11. A method as in claim 8 wherein said partitioning the matrix of at least one sub-circuit partition includes the steps of:

a. Reordering the rows of the matrix associated with said at least one said sub-circuit partition to bring the largest values closest to the diagonal of said matrix,

b. Selecting boundary rows where sub-matrices with near zero elements are closest to the diagonal of said matrix, and

c. Partitioning said matrix at said boundary rows into said plurality of row partitions, wherein each of said row partitions consists of at least one row of said reordered matrix.

12. A method as in claim 11 wherein step at least one row of said reordered matrix is partitioned into at least two of said row partitions.

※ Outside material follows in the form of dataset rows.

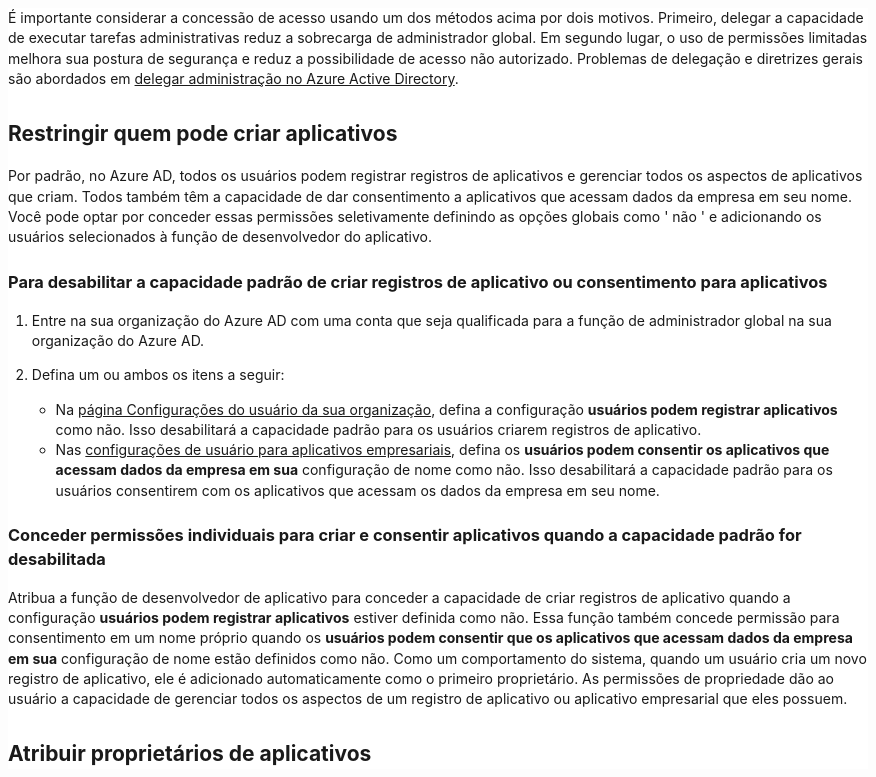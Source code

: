 É importante considerar a concessão de acesso usando um dos métodos acima por dois motivos. Primeiro, delegar a capacidade de executar tarefas administrativas reduz a sobrecarga de administrador global. Em segundo lugar, o uso de permissões limitadas melhora sua postura de segurança e reduz a possibilidade de acesso não autorizado. Problemas de delegação e diretrizes gerais são abordados em [delegar administração no Azure Active Directory](roles-concept-delegation.md).

## <a name="restrict-who-can-create-applications"></a>Restringir quem pode criar aplicativos

Por padrão, no Azure AD, todos os usuários podem registrar registros de aplicativos e gerenciar todos os aspectos de aplicativos que criam. Todos também têm a capacidade de dar consentimento a aplicativos que acessam dados da empresa em seu nome. Você pode optar por conceder essas permissões seletivamente definindo as opções globais como ' não ' e adicionando os usuários selecionados à função de desenvolvedor do aplicativo.

### <a name="to-disable-the-default-ability-to-create-application-registrations-or-consent-to-applications"></a>Para desabilitar a capacidade padrão de criar registros de aplicativo ou consentimento para aplicativos

1. Entre na sua organização do Azure AD com uma conta que seja qualificada para a função de administrador global na sua organização do Azure AD.
1. Defina um ou ambos os itens a seguir:

    - Na [página Configurações do usuário da sua organização](https://portal.azure.com/#blade/Microsoft_AAD_IAM/ActiveDirectoryMenuBlade/UserSettings), defina a configuração **usuários podem registrar aplicativos** como não. Isso desabilitará a capacidade padrão para os usuários criarem registros de aplicativo.
    - Nas [configurações de usuário para aplicativos empresariais](https://portal.azure.com/#blade/Microsoft_AAD_IAM/StartboardApplicationsMenuBlade/UserSettings/menuId/), defina os **usuários podem consentir os aplicativos que acessam dados da empresa em sua** configuração de nome como não. Isso desabilitará a capacidade padrão para os usuários consentirem com os aplicativos que acessam os dados da empresa em seu nome.

### <a name="grant-individual-permissions-to-create-and-consent-to-applications-when-the-default-ability-is-disabled"></a>Conceder permissões individuais para criar e consentir aplicativos quando a capacidade padrão for desabilitada

Atribua a função de desenvolvedor de aplicativo para conceder a capacidade de criar registros de aplicativo quando a configuração **usuários podem registrar aplicativos** estiver definida como não. Essa função também concede permissão para consentimento em um nome próprio quando os **usuários podem consentir que os aplicativos que acessam dados da empresa em sua** configuração de nome estão definidos como não. Como um comportamento do sistema, quando um usuário cria um novo registro de aplicativo, ele é adicionado automaticamente como o primeiro proprietário. As permissões de propriedade dão ao usuário a capacidade de gerenciar todos os aspectos de um registro de aplicativo ou aplicativo empresarial que eles possuem.

## <a name="assign-application-owners"></a>Atribuir proprietários de aplicativos
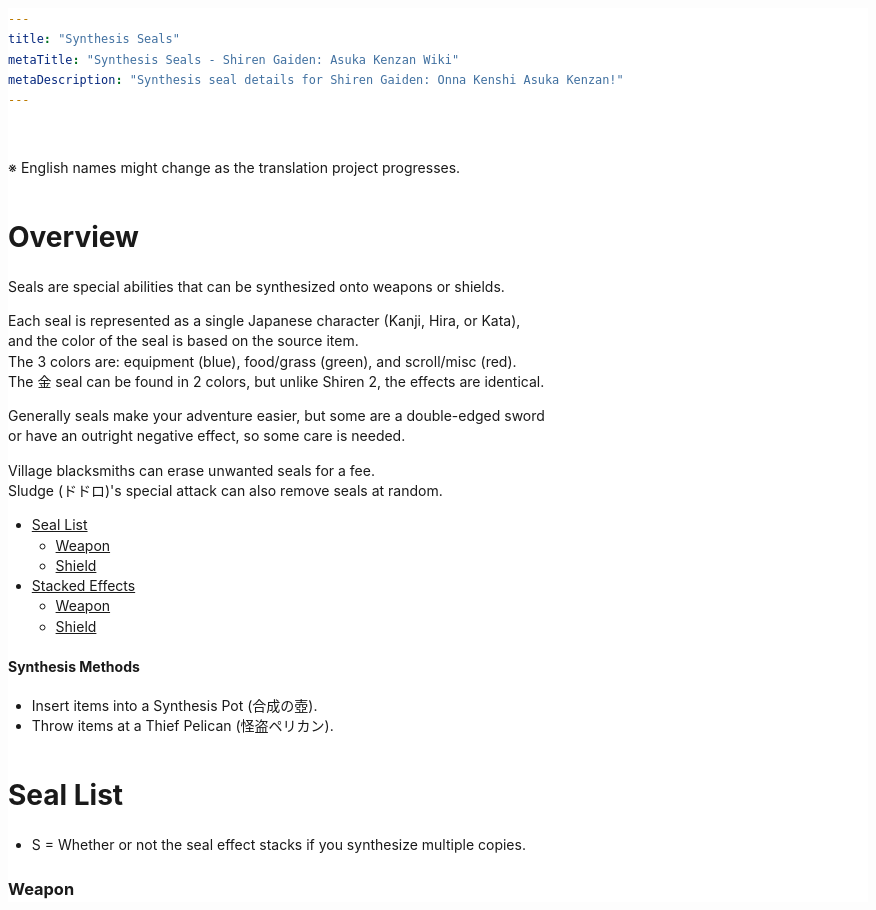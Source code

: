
 ```yaml
---
title: "Synthesis Seals"
metaTitle: "Synthesis Seals - Shiren Gaiden: Asuka Kenzan Wiki"
metaDescription: "Synthesis seal details for Shiren Gaiden: Onna Kenshi Asuka Kenzan!"
---
```


<br/>

<span class="redText">※ English names might change as the translation project progresses.</span>

# Overview

Seals are special abilities that can be synthesized onto weapons or shields.

Each seal is represented as a single Japanese character (Kanji, Hira, or Kata),<br/>
and the color of the seal is based on the source item.<br/>
The 3 colors are: equipment (blue), food/grass (green), and scroll/misc (red).<br/>
The 金 seal can be found in 2 colors, but unlike Shiren 2, the effects are identical.

Generally seals make your adventure easier, but some are a double-edged sword<br/>or have an outright negative effect, so some care is needed.

Village blacksmiths can erase unwanted seals for a fee.<br/>
Sludge (ドドロ)'s special attack can also remove seals at random.

<ul class="quickLinksUL">
  <li><a href="#seal-list">Seal List</a>
    <ul>
      <li><a href="#weapon">Weapon</a></li>
      <li><a href="#shield">Shield</a></li>
    </ul>
  </li>
  <li><a href="#stacked-effects">Stacked Effects</a>
    <ul>
      <li><a href="#weapon-stacking">Weapon</a></li>
      <li><a href="#shield-stacking">Shield</a></li>
    </ul>
  </li>
</ul>

#### Synthesis Methods

- Insert items into a Synthesis Pot (合成の壺).
- Throw items at a Thief Pelican (怪盗ペリカン).

# Seal List

- S = Whether or not the seal effect stacks if you synthesize multiple copies.

### Weapon
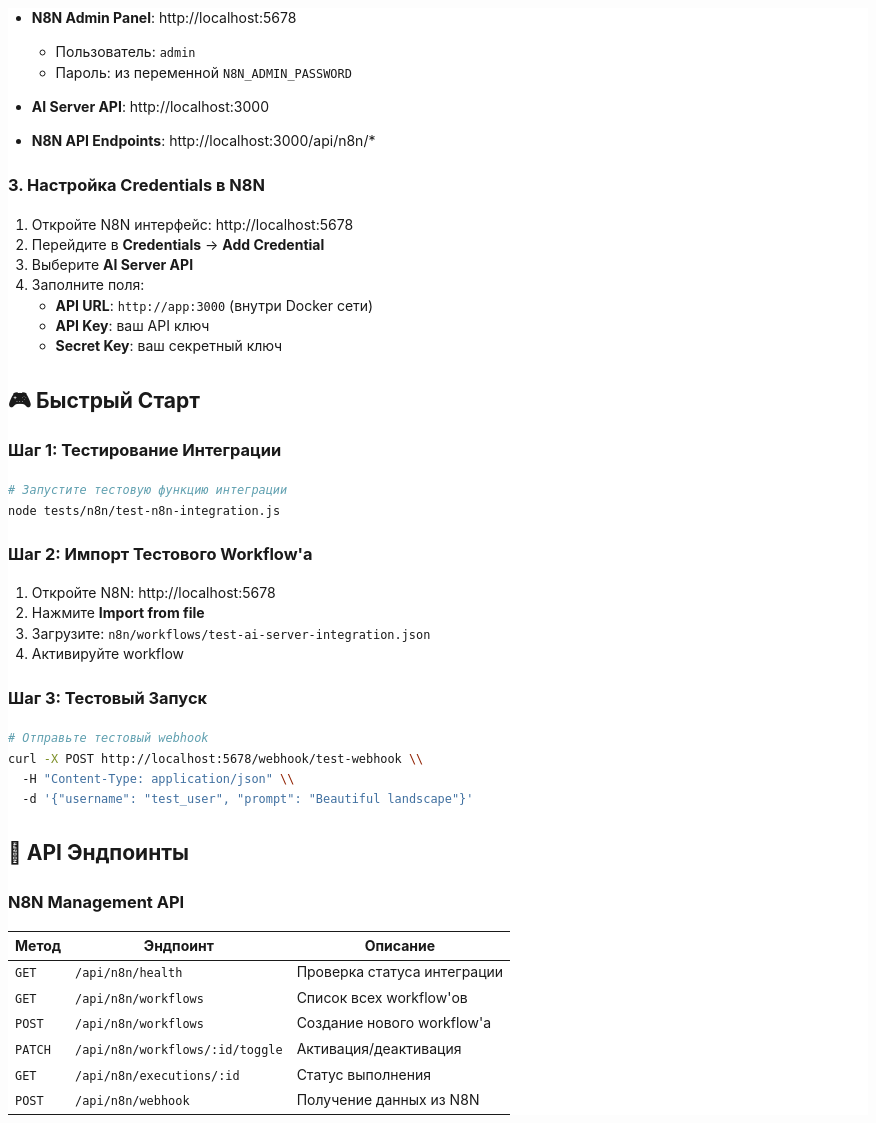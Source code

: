 - **N8N Admin Panel**: http://localhost:5678
  - Пользователь: `admin` 
  - Пароль: из переменной `N8N_ADMIN_PASSWORD`
  
- **AI Server API**: http://localhost:3000
- **N8N API Endpoints**: http://localhost:3000/api/n8n/*

### 3. **Настройка Credentials в N8N**

1. Откройте N8N интерфейс: http://localhost:5678
2. Перейдите в **Credentials** → **Add Credential**
3. Выберите **AI Server API**
4. Заполните поля:
   - **API URL**: `http://app:3000` (внутри Docker сети)
   - **API Key**: ваш API ключ
   - **Secret Key**: ваш секретный ключ

## 🎮 Быстрый Старт

### **Шаг 1: Тестирование Интеграции**

```bash
# Запустите тестовую функцию интеграции
node tests/n8n/test-n8n-integration.js
```

### **Шаг 2: Импорт Тестового Workflow'а**

1. Откройте N8N: http://localhost:5678
2. Нажмите **Import from file**
3. Загрузите: `n8n/workflows/test-ai-server-integration.json`
4. Активируйте workflow

### **Шаг 3: Тестовый Запуск**

```bash
# Отправьте тестовый webhook
curl -X POST http://localhost:5678/webhook/test-webhook \\
  -H "Content-Type: application/json" \\
  -d '{"username": "test_user", "prompt": "Beautiful landscape"}'
```

## 🔧 API Эндпоинты

### **N8N Management API**

| Метод | Эндпоинт | Описание |
|-------|----------|----------|
| `GET` | `/api/n8n/health` | Проверка статуса интеграции |
| `GET` | `/api/n8n/workflows` | Список всех workflow'ов |
| `POST` | `/api/n8n/workflows` | Создание нового workflow'а |
| `PATCH` | `/api/n8n/workflows/:id/toggle` | Активация/деактивация |
| `GET` | `/api/n8n/executions/:id` | Статус выполнения |
| `POST` | `/api/n8n/webhook` | Получение данных из N8N |
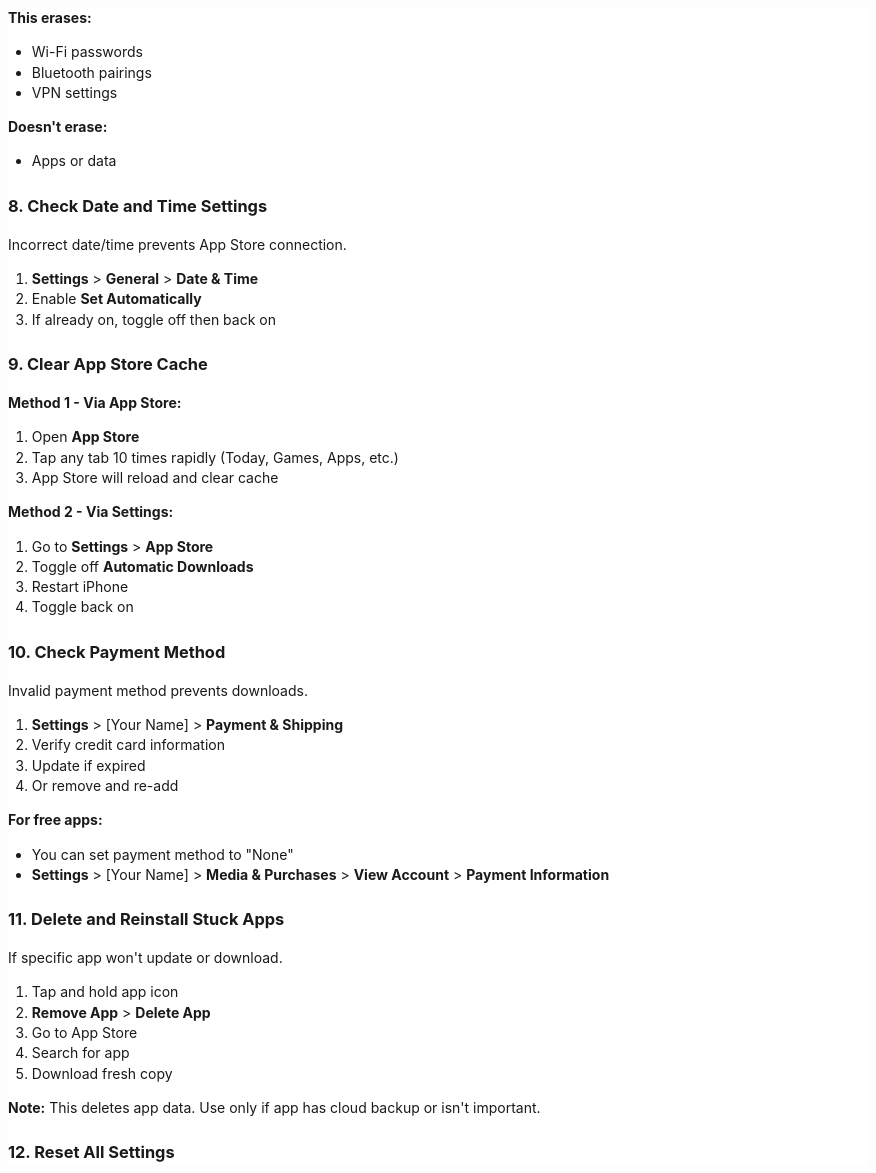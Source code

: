 **This erases:**
- Wi-Fi passwords
- Bluetooth pairings
- VPN settings

**Doesn't erase:**
- Apps or data

### 8. Check Date and Time Settings

Incorrect date/time prevents App Store connection.

1. **Settings** > **General** > **Date & Time**
2. Enable **Set Automatically**
3. If already on, toggle off then back on

### 9. Clear App Store Cache

**Method 1 - Via App Store:**
1. Open **App Store**
2. Tap any tab 10 times rapidly (Today, Games, Apps, etc.)
3. App Store will reload and clear cache

**Method 2 - Via Settings:**
1. Go to **Settings** > **App Store**
2. Toggle off **Automatic Downloads**
3. Restart iPhone
4. Toggle back on

### 10. Check Payment Method

Invalid payment method prevents downloads.

1. **Settings** > [Your Name] > **Payment & Shipping**
2. Verify credit card information
3. Update if expired
4. Or remove and re-add

**For free apps:**
- You can set payment method to "None"
- **Settings** > [Your Name] > **Media & Purchases** > **View Account** > **Payment Information**

### 11. Delete and Reinstall Stuck Apps

If specific app won't update or download.

1. Tap and hold app icon
2. **Remove App** > **Delete App**
3. Go to App Store
4. Search for app
5. Download fresh copy

**Note:** This deletes app data. Use only if app has cloud backup or isn't important.

### 12. Reset All Settings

13. A method for simulating a system of circuits consisting of:

a. Inputting, translating and partitioning a model of said system of circuits into sub-circuit partitions,

b. Iteratively incrementing the simulation time and applying simulation stimulus to at least one of said sub-circuit partitions,

c. For each sub-circuit partition, selecting one of a plurality of serial, parallel and iterative solvers,

d. Solving said sub-circuit partition for said stimulus using the selected solver,

e. Repeating steps c and d until simulation is stable,

f. Repeating steps b, c, d, and e until all stimulus has been applied to said system of circuits, and

g. Collecting and outputting the results of said simulation;

Wherein said selecting is determined based on the type of said sub-circuit and the type of said stimulus.

14. A method as in claim 13 wherein step (a) includes partitioning the matrix of at least one said sub-circuit partition into a plurality of row partitions, step (c) include for each row partition selecting one of a plurality of serial, parallel and iterative solvers, and step (d) includes solving said row partition of said stimulus using the selected solver.

15. A method as in claim 13 wherein step (b) includes dividing said simulation time and said simulation stimulus into a plurality of smaller time increments and stimulus increments, wherein the number of said plurality of smaller time increments is a function of the size of said simulation stimulus and the number previous iterations of step e.